*** Block opens ***
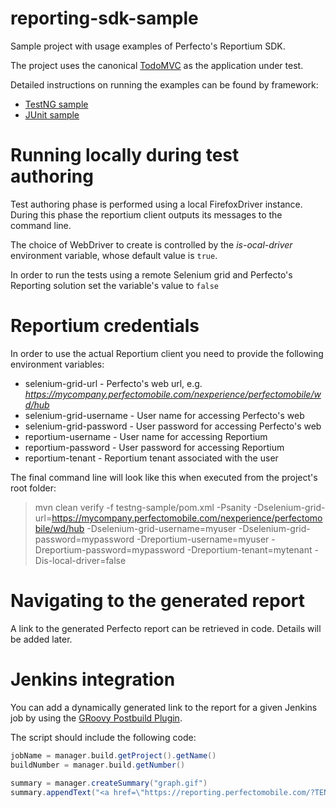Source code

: # reporting-sdk-sample
Sample project with usage examples of Perfecto's Reportium SDK.

The project uses the canonical [TodoMVC](http://todomvc.com/) as the application under test. 

Detailed instructions on running the examples can be found by framework:

- [TestNG sample](testng-sample/testng.md)
- [JUnit sample](junit-sample/junit.md)

# Running locally during test authoring
Test authoring phase is performed using a local FirefoxDriver instance. During this phase the reportium client outputs its messages to the command line.

The choice of WebDriver to create is controlled by the _is-ocal-driver_ environment variable, whose default value is <code>true</code>.

In order to run the tests using a remote Selenium grid and Perfecto's Reporting solution set the variable's value to <code>false</code>

# Reportium credentials
In order to use the actual Reportium client you need to provide the following environment variables:

- selenium-grid-url - Perfecto's web url, e.g. _https://mycompany.perfectomobile.com/nexperience/perfectomobile/wd/hub_
- selenium-grid-username - User name for accessing Perfecto's web
- selenium-grid-password - User password for accessing Perfecto's web
- reportium-username - User name for accessing Reportium
- reportium-password - User password for accessing Reportium
- reportium-tenant - Reportium tenant associated with the user

The final command line will look like this when executed from the project's root folder:

> mvn clean verify -f testng-sample/pom.xml -Psanity -Dselenium-grid-url=https://mycompany.perfectomobile.com/nexperience/perfectomobile/wd/hub -Dselenium-grid-username=myuser -Dselenium-grid-password=mypassword -Dreportium-username=myuser -Dreportium-password=mypassword -Dreportium-tenant=mytenant -Dis-local-driver=false

# Navigating to the generated report
A link to the generated Perfecto report can be retrieved in code. 
Details will be added later. 

# Jenkins integration
You can add a dynamically generated link to the report for a given Jenkins job by using the [GRoovy Postbuild Plugin](https://wiki.jenkins-ci.org/display/JENKINS/Groovy+Postbuild+Plugin).
 
The script should include the following code:

```groovy
jobName = manager.build.getProject().getName()
buildNumber = manager.build.getNumber()
 
summary = manager.createSummary("graph.gif")
summary.appendText("<a href=\"https://reporting.perfectomobile.com/?TENANTID=10000001&jobName=${jobName}&jobNumber=${buildNumber}\">Perfecto Test Report</a>", false)
```



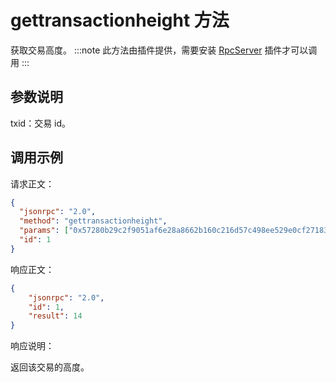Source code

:# gettransactionheight 方法

获取交易高度。
:::note
 此方法由插件提供，需要安装 [RpcServer](https://github.com/neo-project/neo-modules/releases) 插件才可以调用
:::

## 参数说明

txid：交易 id。

## 调用示例

请求正文：

```json
{
  "jsonrpc": "2.0",
  "method": "gettransactionheight",
  "params": ["0x57280b29c2f9051af6e28a8662b160c216d57c498ee529e0cf271833f90e1a53"],
  "id": 1
}
```

响应正文：

```json
{
    "jsonrpc": "2.0",
    "id": 1,
    "result": 14
}
```

响应说明：

返回该交易的高度。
*** Block closes ***
**What is required**. Without the pictures, reproduce the entries exactly.

**The completed task**.
Source code

: # reporting-sdk-sample
Sample project with usage examples of Perfecto's Reportium SDK.

The project uses the canonical [TodoMVC](http://todomvc.com/) as the application under test. 

Detailed instructions on running the examples can be found by framework:

- [TestNG sample](testng-sample/testng.md)
- [JUnit sample](junit-sample/junit.md)

# Running locally during test authoring
Test authoring phase is performed using a local FirefoxDriver instance. During this phase the reportium client outputs its messages to the command line.

The choice of WebDriver to create is controlled by the _is-ocal-driver_ environment variable, whose default value is <code>true</code>.

In order to run the tests using a remote Selenium grid and Perfecto's Reporting solution set the variable's value to <code>false</code>

# Reportium credentials
In order to use the actual Reportium client you need to provide the following environment variables:

- selenium-grid-url - Perfecto's web url, e.g. _https://mycompany.perfectomobile.com/nexperience/perfectomobile/wd/hub_
- selenium-grid-username - User name for accessing Perfecto's web
- selenium-grid-password - User password for accessing Perfecto's web
- reportium-username - User name for accessing Reportium
- reportium-password - User password for accessing Reportium
- reportium-tenant - Reportium tenant associated with the user

The final command line will look like this when executed from the project's root folder:

> mvn clean verify -f testng-sample/pom.xml -Psanity -Dselenium-grid-url=https://mycompany.perfectomobile.com/nexperience/perfectomobile/wd/hub -Dselenium-grid-username=myuser -Dselenium-grid-password=mypassword -Dreportium-username=myuser -Dreportium-password=mypassword -Dreportium-tenant=mytenant -Dis-local-driver=false

# Navigating to the generated report
A link to the generated Perfecto report can be retrieved in code. 
Details will be added later. 

# Jenkins integration
You can add a dynamically generated link to the report for a given Jenkins job by using the [GRoovy Postbuild Plugin](https://wiki.jenkins-ci.org/display/JENKINS/Groovy+Postbuild+Plugin).
 
The script should include the following code:

```groovy
jobName = manager.build.getProject().getName()
buildNumber = manager.build.getNumber()
 
summary = manager.createSummary("graph.gif")
summary.appendText("<a href=\"https://reporting.perfectomobile.com/?TENANTID=10000001&jobName=${jobName}&jobNumber=${buildNumber}\">Perfecto Test Report</a>", false)
```



Source code

:# gettransactionheight 方法

获取交易高度。
:::note
 此方法由插件提供，需要安装 [RpcServer](https://github.com/neo-project/neo-modules/releases) 插件才可以调用
:::

## 参数说明

txid：交易 id。

## 调用示例

请求正文：

```json
{
  "jsonrpc": "2.0",
  "method": "gettransactionheight",
  "params": ["0x57280b29c2f9051af6e28a8662b160c216d57c498ee529e0cf271833f90e1a53"],
  "id": 1
}
```

响应正文：

```json
{
    "jsonrpc": "2.0",
    "id": 1,
    "result": 14
}
```

响应说明：

返回该交易的高度。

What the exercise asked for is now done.